To examine the factors that led to individual differences in keyword recognition for children with UHL or MBHL, a separate linear mixed effects model was constructed with the same structure as the full model that included children with NH, but also included audiological variables, vocabulary, and working memory (Table 8). Degree of hearing loss was represented as the better-ear pure tone average for the children with MBHL and the poorer-ear pure tone average for the children with UHL. The main effects of this model mirrored the full model including children with NH. The degree of hearing loss was significantly related to keyword recognition, but there was a significant interaction with hearing group that suggested the pattern of degree of hearing loss and keyword recognition was different between children with MBHL and children with UHL. Specifically, the effect of degree of hearing loss on keyword recognition was stronger for children with MBHL than children with UHL. None of the other audiological factors, vocabulary, or working memory had a significant relationship with keyword recognition after controlling for other factors.
Discussion
The current study examined the impact of MBHL or UHL on children's ability to locate and understand talkers under a range of acoustic and auditory/visual conditions. Identifying potential differences in performance across hearing status groups may help to guide intervention for these children.
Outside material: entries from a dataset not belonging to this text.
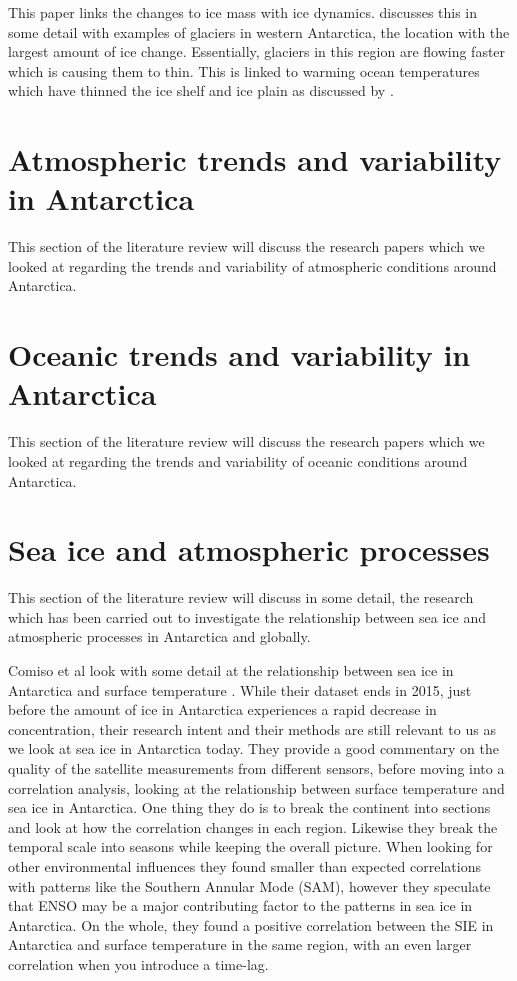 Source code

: \documentclass[../main.tex]{subfiles}
\begin{document}
This paper links the changes to ice mass with ice dynamics. \cite{Flament2020DynamicAltimetry} discusses this in some detail with examples of glaciers in western Antarctica, the location with the largest amount of ice change. Essentially, glaciers in this region are flowing faster which is causing them to thin. This is linked to warming ocean temperatures which have thinned the ice shelf and ice plain as discussed by \cite{Corr2020InvestigationsAntarctica}.


\section{Atmospheric trends and variability in Antarctica}
This section of the literature review will discuss the research papers which we looked at regarding the trends and variability of atmospheric conditions around Antarctica.


\section{Oceanic trends and variability in Antarctica}
This section of the literature review will discuss the research papers which we looked at regarding the trends and variability of oceanic conditions around Antarctica.

\section{Sea ice and atmospheric processes}
This section of the literature review will discuss in some detail, the research which has been carried out to investigate the relationship between sea ice and atmospheric processes in Antarctica and globally.

Comiso et al look with some detail at the relationship between sea ice in Antarctica and surface temperature \cite{Comiso}. While their dataset ends in 2015, just before the amount of ice in Antarctica experiences a rapid decrease in concentration, their research intent and their methods are still relevant to us as we look at sea ice in Antarctica today. They provide a good commentary on the quality of the satellite measurements from different sensors, before moving into a correlation analysis, looking at the relationship between surface temperature and sea ice in Antarctica. One thing they do is to break the continent into sections and look at how the correlation changes in each region. Likewise they break the temporal scale into seasons while keeping the overall picture. When looking for other environmental influences they found smaller than expected correlations with patterns like the Southern Annular Mode (SAM), however they speculate that ENSO may be a major contributing factor to the patterns in sea ice in Antarctica. On the whole, they found a positive correlation between the SIE in Antarctica and surface temperature in the same region, with an even larger correlation when you introduce a time-lag. 
\end{document}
The localization-only task addressed the ability of children with NH and children with MBHL or UHL to locate talkers who were presented auditory only or with a visual guide to the talker's location in three acoustic environments that children might experience in classrooms. Overall, children were better able to correctly locate talkers in the visually guided condition than in the auditory-only condition. This finding is consistent with findings from adults (38, 39), suggesting that visual information about a talker's location can improve localization of that talker for children with NH, MBHL, or UHL. There were no effects of age on looking behavior, suggesting that the children in the age range studied here were similarly adept at locating the talkers. The impact of acoustics on looking behavior were mixed. Overall, children correctly located talkers least in the poorest acoustic environment. The absence of a difference between typical vs. favorable acoustics suggests that children may be able to tolerate a range of acoustic environments without impacting their ability to find talkers in environments similar to the ones simulated in the current study. There also was no effect of hearing status. The absence of this effect was somewhat surprising, particularly for the poor acoustic condition where auditory access would be expected to have a greater impact on the two hearing-loss groups than on children with NH. However, the results suggest that even with reduced audibility, children with MBHL or UHL exhibited similar abilities to their peers with NH when attempting to locate talkers, suggesting that the task was not more difficult for them even with poorer auditory access. Although average percent correct looking scores were not significantly different across the three groups, the pattern of scores for the children with UHL in the auditory-only condition (see Figure 2), suggests a greater negative effect for some of these children when visual cues were unavailable. Studies using a greater variety of acoustic conditions and talker locations could be helpful in further differentiating potential hearing status effects on looking behaviors.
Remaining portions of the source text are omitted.